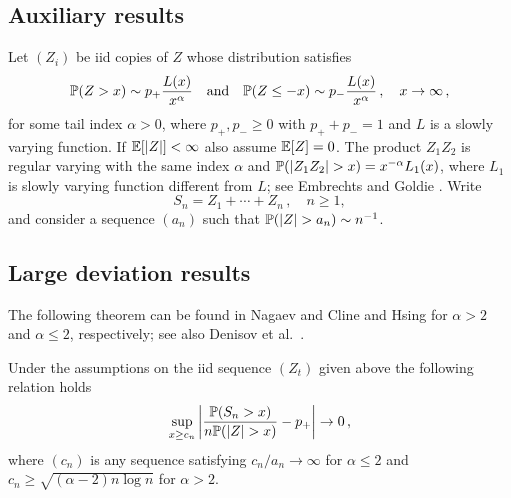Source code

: \ifx\phdthesis\undefined
\appendix
\else
\begin{subappendices}
\fi


\section{Auxiliary results}\label{appendix:A}

Let $(Z_i)$ be iid copies of $Z$ whose distribution satisfies
\begin{equation*}
\mathbb{P}(Z>x)\sim p_+ \dfrac{L(x)}{x^{\alpha}}\quad\mbox{and}\quad  \mathbb{P}(Z\le -x)\sim p_-
\dfrac{L(x)}{x^{\alpha}} \,,\quad x \to \infty\,,
\end{equation*}
 for some tail index $\alpha>0$,
where $p_+,p_-\ge 0$ with $p_++p_-=1$ and $L$ is a slowly varying function. If $\mathbb{E}[|Z|]<\infty$ also assume $\mathbb{E}[Z]=0$. The product $Z_1Z_2$ is regular varying with the same index $\alpha$ and $\P(|Z_1Z_2|>x)= x^{-\alpha} L_1(x)$, where $L_1$ is slowly varying function different from $L$;
see Embrechts and Goldie \cite{embrechts:goldie:1980}.
Write
\begin{equation*}
S_n=Z_1+\cdots +Z_n\,,\quad n\ge 1,
\end{equation*} and consider a sequence $(a_n)$ such that $\P(|Z|>a_n)\sim n^{-1}$.

\subsection{Large deviation results}
The following theorem can be found in
Nagaev \cite{nagaev:1979} and Cline and Hsing
\cite{cline:hsing:1998} for $\alpha>2$ and $\alpha\le 2$,
respectively; see also  Denisov et al.~\cite{denisov:dieker:shneer:2008}.
\begin{theorem}\label{thm:nagaev}
Under the assumptions on the iid sequence $(Z_t)$
given above the following relation holds
\begin{equation*}
\sup_{x\ge c_n}\left|\dfrac{\P(S_n>x )}{n\P(|Z|>x)} -p_+ \right|\to 0\,,
\end{equation*}
where $(c_n)$ is any sequence satisfying $c_n/a_n\to  \infty$ for
$\alpha\le 2$ and $c_n\ge \sqrt{(\alpha-2)n\log n}$ for $\alpha>2$.
\end{theorem}





\end{subappendices}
▬▬▬▬▬▬▬▬▬▬
**ASSIGNMENT**
Above are the records; report each line in them that includes the word "subappendices".

**WRITTEN RESPONSE**
\begin{subappendices}
\end{subappendices}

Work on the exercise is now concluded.